La Caldera desde El Roque
La Caldera desde El Roque



En mi viaje, para tener las vistas a la Caldera desde el Roque de los Muchachos , subí por el norte de la isla, y desde Hoya Grande tomé la LP-4 hasta el Roque de los Muchachos. En días despejados como los que me tocaron a mí, las carreteras de La Palma son exigentes con el conductor, por sus continuas curvas, fuertes pendientes, enormes precipicios y gratificantes por los paisajes. Especialmente si el coche va a ir cargado, conviene tener cuidado con la versión que se alquila. Un coche de poca potencia a bajas revoluciones puede resultar una molestia continua.

La Caldera de Taburiente
La Caldera de Taburiente

Belleza sideral

Al llegar arriba, el Observatorio del Roque de los Muchachos supone un impacto visual, incluso aunque lo esperes. Esas construcciones blanzas realizadas a 2400 metros de altitud, o los telescopios de espejos mágicos, invitan a entender, a quedarse y disfrutar, a conocer las ondas gravitacionales, los agujeros negros y los rayos gama. Y, probablemente, sin necesidad de estudiar tanto, lo que seguro que sientes es unas ganas infernales de quedarte a dormir en una camper, o en una tienda de campaña, para ver ese cielo por la noche. En mi próxima visita a La Palma, me organizaré para dormir en el Roque de los Muchachos, porque esta vez no lo tenía previsto.

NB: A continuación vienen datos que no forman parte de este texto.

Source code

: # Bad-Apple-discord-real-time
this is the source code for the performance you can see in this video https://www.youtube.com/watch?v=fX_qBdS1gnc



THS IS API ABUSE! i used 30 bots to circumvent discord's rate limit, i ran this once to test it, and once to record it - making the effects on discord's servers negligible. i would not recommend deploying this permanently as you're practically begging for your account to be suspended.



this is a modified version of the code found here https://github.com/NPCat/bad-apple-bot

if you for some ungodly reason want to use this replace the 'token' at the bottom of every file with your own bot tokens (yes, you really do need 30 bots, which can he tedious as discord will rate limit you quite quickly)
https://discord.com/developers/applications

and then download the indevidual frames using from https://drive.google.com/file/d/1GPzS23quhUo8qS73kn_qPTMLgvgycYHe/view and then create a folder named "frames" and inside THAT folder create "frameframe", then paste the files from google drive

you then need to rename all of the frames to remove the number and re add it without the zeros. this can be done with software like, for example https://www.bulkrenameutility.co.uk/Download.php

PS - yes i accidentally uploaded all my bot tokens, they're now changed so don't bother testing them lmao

No sé si un hotel con ventanales en el techo sería negocio.

Caldera de Taburiente
Caldera de Taburiente

Ni nubes ni calima

Las condiciones climáticas pueden ser extremas, correspondientes a la alta montaña. En un día despejado como el que me correspondió a mí, no vi las estrellas, porque sólo estuve de día, sino las vistas de tierra y mar desde la cresta de la Caldera de Taburiente. Hacia el este, el mar y a lo lejos, el Teide. Hacia el sur y hacia el oeste, la magnífica Caldera de Taburiente vista desde lo alto.